Only the lines from the one containing "最后一位参与者是刚毕业不久的" through the end of the listing below belong in your answer; retype them exactly.

EXCERPTED DATA »
——
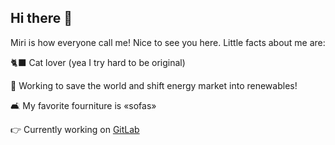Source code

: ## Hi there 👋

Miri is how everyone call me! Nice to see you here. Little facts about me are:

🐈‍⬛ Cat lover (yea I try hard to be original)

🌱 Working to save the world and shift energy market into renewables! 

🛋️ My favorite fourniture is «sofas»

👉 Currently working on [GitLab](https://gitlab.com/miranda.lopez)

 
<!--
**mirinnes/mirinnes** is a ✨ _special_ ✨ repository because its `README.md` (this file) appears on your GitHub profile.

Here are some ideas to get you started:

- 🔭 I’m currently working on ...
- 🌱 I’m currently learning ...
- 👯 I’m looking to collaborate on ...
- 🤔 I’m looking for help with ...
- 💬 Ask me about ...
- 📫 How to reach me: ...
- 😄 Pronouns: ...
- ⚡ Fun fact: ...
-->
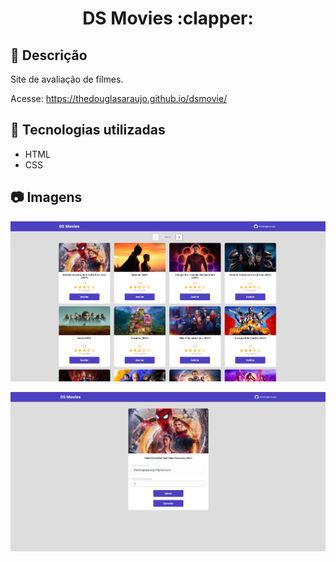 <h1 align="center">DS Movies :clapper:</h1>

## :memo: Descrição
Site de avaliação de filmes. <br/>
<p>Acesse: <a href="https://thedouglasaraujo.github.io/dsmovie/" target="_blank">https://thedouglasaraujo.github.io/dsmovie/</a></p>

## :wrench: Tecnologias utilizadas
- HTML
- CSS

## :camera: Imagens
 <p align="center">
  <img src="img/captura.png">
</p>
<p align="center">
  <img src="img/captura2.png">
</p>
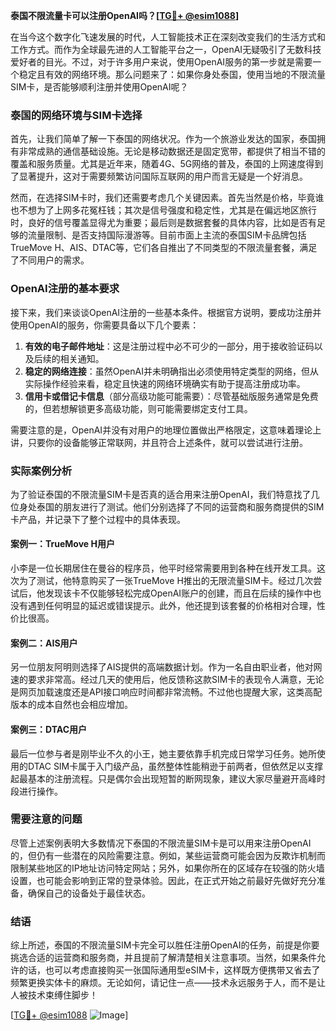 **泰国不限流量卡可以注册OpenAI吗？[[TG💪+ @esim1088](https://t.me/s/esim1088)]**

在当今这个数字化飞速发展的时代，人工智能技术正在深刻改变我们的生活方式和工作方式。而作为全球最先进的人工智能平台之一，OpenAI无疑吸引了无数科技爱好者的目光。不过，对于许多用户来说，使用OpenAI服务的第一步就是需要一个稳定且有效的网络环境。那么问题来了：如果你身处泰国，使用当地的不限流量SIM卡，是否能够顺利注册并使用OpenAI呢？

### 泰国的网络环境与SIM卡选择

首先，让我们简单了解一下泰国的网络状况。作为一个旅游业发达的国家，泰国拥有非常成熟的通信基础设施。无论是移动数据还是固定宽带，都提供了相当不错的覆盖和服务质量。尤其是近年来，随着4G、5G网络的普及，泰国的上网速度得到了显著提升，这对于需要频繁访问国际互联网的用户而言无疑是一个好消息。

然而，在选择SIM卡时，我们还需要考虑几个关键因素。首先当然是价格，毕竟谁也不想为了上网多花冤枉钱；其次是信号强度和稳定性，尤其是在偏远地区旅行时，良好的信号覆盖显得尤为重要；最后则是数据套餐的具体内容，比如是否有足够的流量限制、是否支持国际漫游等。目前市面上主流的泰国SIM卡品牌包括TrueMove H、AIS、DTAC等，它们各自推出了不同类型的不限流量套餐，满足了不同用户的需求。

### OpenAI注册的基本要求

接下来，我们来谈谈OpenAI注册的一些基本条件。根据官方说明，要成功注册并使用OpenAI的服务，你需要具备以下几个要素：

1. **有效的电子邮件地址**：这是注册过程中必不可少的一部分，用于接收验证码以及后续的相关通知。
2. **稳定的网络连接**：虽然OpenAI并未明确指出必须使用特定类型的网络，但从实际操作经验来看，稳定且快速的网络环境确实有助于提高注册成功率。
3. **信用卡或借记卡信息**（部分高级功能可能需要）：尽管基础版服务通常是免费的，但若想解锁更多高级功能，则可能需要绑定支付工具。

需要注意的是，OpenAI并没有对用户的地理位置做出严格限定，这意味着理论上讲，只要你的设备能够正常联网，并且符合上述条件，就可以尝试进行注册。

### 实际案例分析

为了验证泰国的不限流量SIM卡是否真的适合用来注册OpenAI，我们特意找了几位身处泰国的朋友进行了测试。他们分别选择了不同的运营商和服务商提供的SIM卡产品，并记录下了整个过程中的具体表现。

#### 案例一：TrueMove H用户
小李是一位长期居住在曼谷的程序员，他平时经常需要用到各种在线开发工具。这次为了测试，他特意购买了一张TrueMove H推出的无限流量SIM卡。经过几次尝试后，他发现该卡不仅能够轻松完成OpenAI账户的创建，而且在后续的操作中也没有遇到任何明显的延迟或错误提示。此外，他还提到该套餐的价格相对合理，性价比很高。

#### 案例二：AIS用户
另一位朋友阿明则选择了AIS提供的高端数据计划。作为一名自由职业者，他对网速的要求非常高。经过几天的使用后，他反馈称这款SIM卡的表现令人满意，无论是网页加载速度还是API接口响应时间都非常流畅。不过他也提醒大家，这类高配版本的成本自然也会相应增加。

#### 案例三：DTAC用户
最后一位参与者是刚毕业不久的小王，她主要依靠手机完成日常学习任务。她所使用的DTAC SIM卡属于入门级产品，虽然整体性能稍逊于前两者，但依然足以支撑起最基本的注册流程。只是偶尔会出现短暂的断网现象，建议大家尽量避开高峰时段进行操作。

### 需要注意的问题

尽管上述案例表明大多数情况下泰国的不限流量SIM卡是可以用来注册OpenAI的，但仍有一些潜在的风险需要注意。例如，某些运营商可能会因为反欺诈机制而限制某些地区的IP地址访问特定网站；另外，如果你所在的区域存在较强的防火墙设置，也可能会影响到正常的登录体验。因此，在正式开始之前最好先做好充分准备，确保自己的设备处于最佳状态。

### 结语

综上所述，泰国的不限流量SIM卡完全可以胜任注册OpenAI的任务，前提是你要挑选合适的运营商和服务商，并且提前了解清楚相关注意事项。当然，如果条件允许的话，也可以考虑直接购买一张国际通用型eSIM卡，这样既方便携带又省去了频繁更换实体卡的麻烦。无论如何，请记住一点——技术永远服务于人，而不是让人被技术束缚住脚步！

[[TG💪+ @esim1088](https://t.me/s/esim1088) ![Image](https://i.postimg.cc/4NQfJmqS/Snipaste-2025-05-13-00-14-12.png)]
——
RESULT »
最后一位参与者是刚毕业不久的小王，她主要依靠手机完成日常学习任务。她所使用的DTAC SIM卡属于入门级产品，虽然整体性能稍逊于前两者，但依然足以支撑起最基本的注册流程。只是偶尔会出现短暂的断网现象，建议大家尽量避开高峰时段进行操作。

### 需要注意的问题

尽管上述案例表明大多数情况下泰国的不限流量SIM卡是可以用来注册OpenAI的，但仍有一些潜在的风险需要注意。例如，某些运营商可能会因为反欺诈机制而限制某些地区的IP地址访问特定网站；另外，如果你所在的区域存在较强的防火墙设置，也可能会影响到正常的登录体验。因此，在正式开始之前最好先做好充分准备，确保自己的设备处于最佳状态。

### 结语

综上所述，泰国的不限流量SIM卡完全可以胜任注册OpenAI的任务，前提是你要挑选合适的运营商和服务商，并且提前了解清楚相关注意事项。当然，如果条件允许的话，也可以考虑直接购买一张国际通用型eSIM卡，这样既方便携带又省去了频繁更换实体卡的麻烦。无论如何，请记住一点——技术永远服务于人，而不是让人被技术束缚住脚步！

[[TG💪+ @esim1088](https://t.me/s/esim1088) ![Image](https://i.postimg.cc/4NQfJmqS/Snipaste-2025-05-13-00-14-12.png)]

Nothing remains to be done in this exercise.